Pengelolaan kesan dianggap sebagai salah satu bagian penting dalam komunikasi,
tetapi justru menjadi bidang yang relatif baru diantara para pakar komunikasi. Dasarnya
berawal dari beberapa teori yang dirumuskan pada tahun 1960-an hingga 1980an oleh
para ahli di bidang ilmu sosial. Impression Management Theory (Teori Pengelolaan
Kesan) salah satunya adalah bagian dari Teori Dramaturgi yang dikembangkan oleh
Erving Goffman melalui bukunya yang berjudul “The Presentation of Self in Everyday
Life” pada tahun 1959. Goffman beranggapan bahwa ketika seseorang berinteraksi
dengan orang lain, orang tersebut memiliki berbagai motif untuk mengendalikan kesan
yang akan muncul (Goffman, 1959; Brown dan Levinson, 1987; dan DeVito, 2013).

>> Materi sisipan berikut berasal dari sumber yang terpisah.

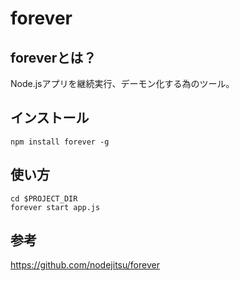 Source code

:﻿# forever

## foreverとは？
Node.jsアプリを継続実行、デーモン化する為のツール。

## インストール

```clike
npm install forever -g
```

## 使い方

```clike
cd $PROJECT_DIR
forever start app.js
```

## 参考
https://github.com/nodejitsu/forever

Atribusi tersebut menurut (Metts, 2003: 367—368) dibagi menjadi lima tipe,
yaitu: (1) seseorang ingin disukai atau dianggap ramah; (2) seseorang ingin dianggap
kompeten; (3) seseorang ingin dianggap layak; (4) seseorang yang ingin dianggap tidak
berdaya; dan (5) seseorang ingin dianggap berkuasa atau memegang kendali. Kelima
atribusi tersebut memiliki strategi yang berbeda dalam mewujudkannya. Misalnya untuk
tipe nomor lima, saat seseorang ingin dianggap berkuasa atau punya kendali maka ia
akan menggunakan strategi intimidasi dan taktik dengan menunjukkan kemarahan atau
menunjukkan kesediaan untuk menghukum atau merugikan orang lain. Self-
presentation dapat berfungsi memeriksa praktik komunikasi di tempat-tempat tertentu
seperti tempat kerja, misalnya penggunaan strategi intimidasi oleh komandan polisi dan
anggotanya.
Secara keseluruhan, istilah self-presentation mendukung premis dasar bahwa
kesan dikelola secara strategis untuk mendapatkan jenis atribusi yang terarah untuk
tujuan tertentu sesuai dengan konteks tertentu. Self-presentation juga mengingatkan kita
bahwa jika tidak hati-hati, perilaku yang dirancang untuk memperoleh atribusi yang
diinginkan dapat disalahartikan, seperti ketika strategi promosi diri yang seharusnya
memunculkan penilaian kompetensi justru menimbulkan penilaian kesombongan.
Istilah kedua adalah situated social identity. Istilah ini dikembangkan oleh Erving
Goffman dalam esai bidang sosiologinya. Dalam penelitiannya, Goffman tidak menaruh
pertimbangan pada motivasi psikologis pada masyarakat dalam menampilkan perilaku
di muka umum (Metts, 2003: 368). Secara sederhana, prinsip dari pengolahan semua
bentuk interaksi sosial adalah pengelolaan identitas sosial atau wajah yang
terkoordinasi.
Namun, dapat juga dilakukan penyusnan kerangka ulang yang berfungsi untuk
mengurangi dan bahkan meremehkan aspek-aspek yang sangat negatif. Misalnya saja
dengan mengundang atasan atau orang penting lainnya untuk mempertimbangkan
perspektif lain yang (lebih) menguntungkan bagi pembenaran (Guerrero dkk, 2010: 44).
Mereka juga dapat digunakan untuk membingkai ulang tindakan negatif sebagai
legitimasi karena hal tersebut bertujuan untuk kebaikan yang lebih tinggi. Upaya
menjelaskan atau memberikan alasan untuk pelanggaran sosial (seperti, "Yang saya
maksud adalah ...") memiliki kesamaan dengan pembenaran, tetapi tampak kurang
mementingkan diri sendiri. Sehingga dinilai memiliki potensi untuk memulihkan
kesulitan sosial, sementara tetap membantu individu menampilkan diri mereka dengan
sudut pandang yang lebih menguntungkan (Graham dan Taylor, 2014: 105).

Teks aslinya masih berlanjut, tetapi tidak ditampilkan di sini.